"High Voltage Nick. This is Double-you One Aitch Vee En, Henry-Victor-Nancy, W-1-H-V-N, High Voltage Nick calling …"
I remember my father's clear and confident voice as he announced himself on the air waves, "This is W 1 High Voltage Nick." Daddy loved to talk on his Ham radio. He used a hand-held transmitter with a button on it and a long curly cord looping down to the box under the dashboard of his station wagon. He'd hold the device near his mouth, press the button, and talk into it. "Calling CQ CQ CQ."
He probably also had radio equipment in the house, but my strongest memories are of the mobile unit. I watched and listened while riding beside him in the car.
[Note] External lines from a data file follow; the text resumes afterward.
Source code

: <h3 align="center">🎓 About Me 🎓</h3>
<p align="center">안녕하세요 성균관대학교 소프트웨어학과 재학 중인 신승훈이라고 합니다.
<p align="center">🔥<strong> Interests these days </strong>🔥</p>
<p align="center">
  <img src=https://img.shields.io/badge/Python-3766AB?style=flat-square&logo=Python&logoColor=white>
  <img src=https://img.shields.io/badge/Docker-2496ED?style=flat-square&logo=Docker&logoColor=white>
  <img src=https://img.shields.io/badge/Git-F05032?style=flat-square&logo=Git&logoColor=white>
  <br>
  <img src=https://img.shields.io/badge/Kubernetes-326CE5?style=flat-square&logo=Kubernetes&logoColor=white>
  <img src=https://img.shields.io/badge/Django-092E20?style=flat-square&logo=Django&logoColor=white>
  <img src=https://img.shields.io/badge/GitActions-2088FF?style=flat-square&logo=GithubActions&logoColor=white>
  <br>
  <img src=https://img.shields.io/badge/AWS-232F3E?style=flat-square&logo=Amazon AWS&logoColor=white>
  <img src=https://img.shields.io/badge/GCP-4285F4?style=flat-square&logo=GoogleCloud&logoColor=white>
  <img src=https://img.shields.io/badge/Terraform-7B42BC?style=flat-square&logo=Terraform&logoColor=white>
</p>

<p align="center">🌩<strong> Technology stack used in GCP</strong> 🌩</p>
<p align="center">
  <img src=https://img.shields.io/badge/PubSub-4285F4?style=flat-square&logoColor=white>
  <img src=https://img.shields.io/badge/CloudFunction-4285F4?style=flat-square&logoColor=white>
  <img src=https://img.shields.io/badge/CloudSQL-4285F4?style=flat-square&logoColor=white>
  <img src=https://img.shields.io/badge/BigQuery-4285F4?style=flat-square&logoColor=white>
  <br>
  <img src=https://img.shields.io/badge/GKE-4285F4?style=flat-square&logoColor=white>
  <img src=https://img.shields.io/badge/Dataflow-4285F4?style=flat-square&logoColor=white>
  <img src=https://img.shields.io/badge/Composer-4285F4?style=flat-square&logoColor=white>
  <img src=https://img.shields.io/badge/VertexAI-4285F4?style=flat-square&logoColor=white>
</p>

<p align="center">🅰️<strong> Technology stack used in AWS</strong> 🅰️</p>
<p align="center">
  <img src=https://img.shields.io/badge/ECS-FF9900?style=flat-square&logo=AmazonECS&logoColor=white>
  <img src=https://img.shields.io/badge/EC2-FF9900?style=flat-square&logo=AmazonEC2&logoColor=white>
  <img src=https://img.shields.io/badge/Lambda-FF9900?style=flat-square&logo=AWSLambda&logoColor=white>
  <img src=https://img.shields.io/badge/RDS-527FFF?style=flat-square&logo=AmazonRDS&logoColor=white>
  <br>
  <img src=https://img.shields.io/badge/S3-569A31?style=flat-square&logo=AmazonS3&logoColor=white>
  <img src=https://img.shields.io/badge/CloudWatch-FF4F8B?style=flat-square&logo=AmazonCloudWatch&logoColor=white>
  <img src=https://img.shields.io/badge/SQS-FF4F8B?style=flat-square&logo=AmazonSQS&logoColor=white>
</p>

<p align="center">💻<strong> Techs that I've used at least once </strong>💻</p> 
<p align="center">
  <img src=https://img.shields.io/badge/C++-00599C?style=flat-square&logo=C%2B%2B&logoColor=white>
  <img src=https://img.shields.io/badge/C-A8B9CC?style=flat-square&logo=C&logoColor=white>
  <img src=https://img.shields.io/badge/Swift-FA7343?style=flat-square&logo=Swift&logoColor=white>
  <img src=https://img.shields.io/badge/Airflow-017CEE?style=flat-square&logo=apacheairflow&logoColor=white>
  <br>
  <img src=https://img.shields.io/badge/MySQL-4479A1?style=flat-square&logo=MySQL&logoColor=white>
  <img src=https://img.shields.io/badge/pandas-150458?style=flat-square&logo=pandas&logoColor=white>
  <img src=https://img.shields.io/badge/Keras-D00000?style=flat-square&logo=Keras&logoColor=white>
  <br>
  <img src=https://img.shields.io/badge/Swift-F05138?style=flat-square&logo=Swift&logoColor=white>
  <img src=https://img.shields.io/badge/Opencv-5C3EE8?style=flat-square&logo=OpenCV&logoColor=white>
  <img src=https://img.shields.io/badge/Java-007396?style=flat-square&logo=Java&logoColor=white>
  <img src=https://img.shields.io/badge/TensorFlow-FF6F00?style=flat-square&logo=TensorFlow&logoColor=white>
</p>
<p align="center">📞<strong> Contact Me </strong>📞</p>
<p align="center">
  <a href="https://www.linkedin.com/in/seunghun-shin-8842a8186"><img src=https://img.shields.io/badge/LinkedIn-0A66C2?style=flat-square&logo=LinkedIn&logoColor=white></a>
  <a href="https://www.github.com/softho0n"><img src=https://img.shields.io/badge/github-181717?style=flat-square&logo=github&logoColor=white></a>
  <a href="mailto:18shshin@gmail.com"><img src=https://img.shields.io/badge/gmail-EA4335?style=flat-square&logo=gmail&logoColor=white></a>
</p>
It sounded like "seek you, seek you, seek you." That is exactly what he was doing, seeking out someone in the invisible radio-land who might want to talk with him at that moment. "Calling CQ and waiting for a call."
It was a game with a language of its own, which I barely understood. But the patter of it became familiar, the sing-song repetition of cryptic phrases that composed a conversation between Hams, the amateur radio operators. "K Please." "Over."
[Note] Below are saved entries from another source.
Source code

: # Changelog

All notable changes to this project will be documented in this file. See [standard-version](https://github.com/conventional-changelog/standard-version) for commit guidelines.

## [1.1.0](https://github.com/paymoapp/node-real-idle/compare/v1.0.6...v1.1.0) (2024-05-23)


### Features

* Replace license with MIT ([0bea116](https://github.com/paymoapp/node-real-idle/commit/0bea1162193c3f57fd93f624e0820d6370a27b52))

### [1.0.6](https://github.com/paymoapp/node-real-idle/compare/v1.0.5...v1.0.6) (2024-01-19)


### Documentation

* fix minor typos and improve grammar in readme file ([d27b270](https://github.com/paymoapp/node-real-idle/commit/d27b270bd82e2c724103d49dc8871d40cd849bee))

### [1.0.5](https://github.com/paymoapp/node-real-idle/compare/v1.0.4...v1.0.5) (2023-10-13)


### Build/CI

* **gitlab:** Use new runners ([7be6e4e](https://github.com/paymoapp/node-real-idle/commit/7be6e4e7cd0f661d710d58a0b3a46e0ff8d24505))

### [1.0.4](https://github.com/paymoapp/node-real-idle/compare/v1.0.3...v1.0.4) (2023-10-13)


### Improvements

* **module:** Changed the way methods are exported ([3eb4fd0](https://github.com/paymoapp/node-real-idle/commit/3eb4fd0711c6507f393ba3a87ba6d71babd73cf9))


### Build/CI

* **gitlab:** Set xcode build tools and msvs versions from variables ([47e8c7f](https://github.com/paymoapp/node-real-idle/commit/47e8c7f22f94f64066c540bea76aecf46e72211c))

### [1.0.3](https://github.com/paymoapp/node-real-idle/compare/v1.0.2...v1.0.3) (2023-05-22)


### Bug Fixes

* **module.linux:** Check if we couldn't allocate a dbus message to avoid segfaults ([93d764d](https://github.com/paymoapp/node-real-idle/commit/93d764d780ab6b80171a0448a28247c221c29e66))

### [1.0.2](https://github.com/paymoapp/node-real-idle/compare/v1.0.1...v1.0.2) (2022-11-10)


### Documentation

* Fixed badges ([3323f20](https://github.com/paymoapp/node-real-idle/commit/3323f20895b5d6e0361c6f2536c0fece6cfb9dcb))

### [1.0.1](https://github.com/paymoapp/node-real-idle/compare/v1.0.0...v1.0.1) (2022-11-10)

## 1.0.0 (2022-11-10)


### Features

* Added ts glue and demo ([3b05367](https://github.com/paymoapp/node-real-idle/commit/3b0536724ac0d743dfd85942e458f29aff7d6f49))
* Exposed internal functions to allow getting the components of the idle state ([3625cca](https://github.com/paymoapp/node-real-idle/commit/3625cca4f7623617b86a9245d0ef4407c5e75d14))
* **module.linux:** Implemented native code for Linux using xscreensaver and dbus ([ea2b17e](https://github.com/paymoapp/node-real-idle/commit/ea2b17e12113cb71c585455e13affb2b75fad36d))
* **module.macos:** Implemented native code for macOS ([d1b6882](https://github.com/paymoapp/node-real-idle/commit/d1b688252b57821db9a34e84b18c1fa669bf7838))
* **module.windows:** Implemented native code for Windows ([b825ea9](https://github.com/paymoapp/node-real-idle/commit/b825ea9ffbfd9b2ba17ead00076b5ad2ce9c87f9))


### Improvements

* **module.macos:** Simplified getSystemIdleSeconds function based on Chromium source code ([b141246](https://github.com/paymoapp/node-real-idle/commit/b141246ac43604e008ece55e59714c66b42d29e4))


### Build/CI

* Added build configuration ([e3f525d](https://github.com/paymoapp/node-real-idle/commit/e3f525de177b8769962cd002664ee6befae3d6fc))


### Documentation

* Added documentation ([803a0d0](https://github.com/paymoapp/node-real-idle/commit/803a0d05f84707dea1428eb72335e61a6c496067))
How many callers could he find? How far away were they? How well was his radio working? "Thanks for the call." "So how do you copy?" As an electrical engineer, Nick liked tinkering with and improving his equipment. Could he get a good signal from a far-distant location? One day he was excited that he had reached someone in Russia, another day Germany. He had a collection of postcards displaying call signs from other Ham operators, evidence of long-distance connections made.
Much of the activity, however, was local. He volunteered regularly for Civil Defense exercises in Danvers. I heard many stories of the Monday nights practices. Hidden transmitter hunts were his favorites, judging by the twinkle in his eye as he told of the adventures. One ham would hide his car and transmit signals while the others tried – using the radio transmissions – to locate him. Nick often won these hide-and-seek contests, especially when it was his turn to hide. You might think it hard to hide a whole station wagon, especially one transmitting radio signals and required to be within the boundaries of Danvers. Not so. Nick enjoyed selecting clever locations. The huge gravel pit north of our hill worked well (blocking signals on south side), as did a spit of land in Danversport accessible only from Peabody, but with strong signals directly across the river in Danvers. High Voltage Nick was actively transmitting, but could not be found within the allotted time. He relished telling these tales.
Beyond the fun and games, Ham operators performed important services. Nick was proud whenever Ham operators helped in emergencies or at public service events, using their skill and equipment to relay messages. Remember that this started long before cellphones became common. My father's mobile unit and his Amateur Radio license allowed him to participate in a very useful, alternative, communication network. This network still continues today. The North Shore Radio Association (www.nsradio.org) holds monthly meetings and helps provide radio communication for public service events in Essex County.